#### Collected data entries

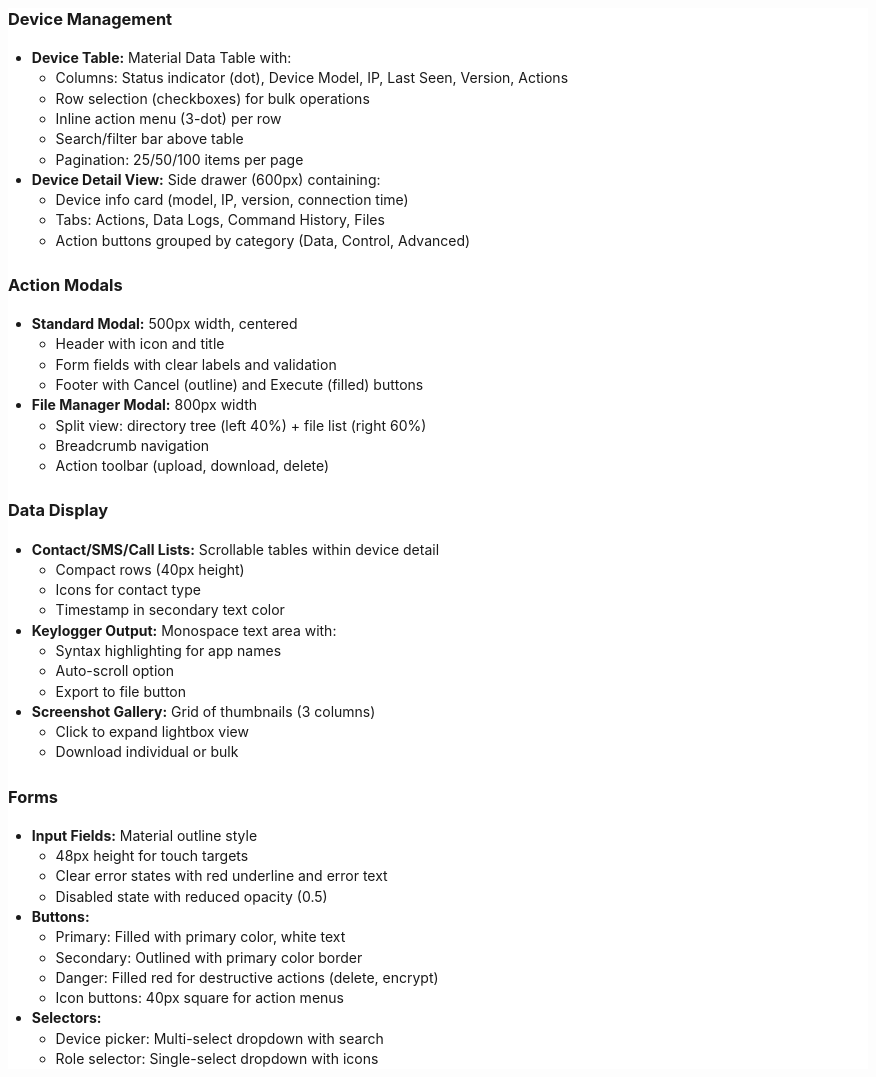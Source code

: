 ### Device Management

- **Device Table:** Material Data Table with:
  - Columns: Status indicator (dot), Device Model, IP, Last Seen, Version, Actions
  - Row selection (checkboxes) for bulk operations
  - Inline action menu (3-dot) per row
  - Search/filter bar above table
  - Pagination: 25/50/100 items per page
- **Device Detail View:** Side drawer (600px) containing:
  - Device info card (model, IP, version, connection time)
  - Tabs: Actions, Data Logs, Command History, Files
  - Action buttons grouped by category (Data, Control, Advanced)

### Action Modals

- **Standard Modal:** 500px width, centered
  - Header with icon and title
  - Form fields with clear labels and validation
  - Footer with Cancel (outline) and Execute (filled) buttons
- **File Manager Modal:** 800px width
  - Split view: directory tree (left 40%) + file list (right 60%)
  - Breadcrumb navigation
  - Action toolbar (upload, download, delete)

### Data Display

- **Contact/SMS/Call Lists:** Scrollable tables within device detail
  - Compact rows (40px height)
  - Icons for contact type
  - Timestamp in secondary text color
- **Keylogger Output:** Monospace text area with:
  - Syntax highlighting for app names
  - Auto-scroll option
  - Export to file button
- **Screenshot Gallery:** Grid of thumbnails (3 columns)
  - Click to expand lightbox view
  - Download individual or bulk

### Forms

- **Input Fields:** Material outline style
  - 48px height for touch targets
  - Clear error states with red underline and error text
  - Disabled state with reduced opacity (0.5)
- **Buttons:**
  - Primary: Filled with primary color, white text
  - Secondary: Outlined with primary color border
  - Danger: Filled red for destructive actions (delete, encrypt)
  - Icon buttons: 40px square for action menus
- **Selectors:**
  - Device picker: Multi-select dropdown with search
  - Role selector: Single-select dropdown with icons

#### EXERCISE INSTRUCTIONS
Hand back the exact lines from the start of the entries to the line with "- Tabs: Actions, Data", both ends kept and pictures left out.

#### FINISHED EXERCISE
Source code

: ### Device Management

- **Device Table:** Material Data Table with:
  - Columns: Status indicator (dot), Device Model, IP, Last Seen, Version, Actions
  - Row selection (checkboxes) for bulk operations
  - Inline action menu (3-dot) per row
  - Search/filter bar above table
  - Pagination: 25/50/100 items per page
- **Device Detail View:** Side drawer (600px) containing:
  - Device info card (model, IP, version, connection time)
  - Tabs: Actions, Data Logs, Command History, Files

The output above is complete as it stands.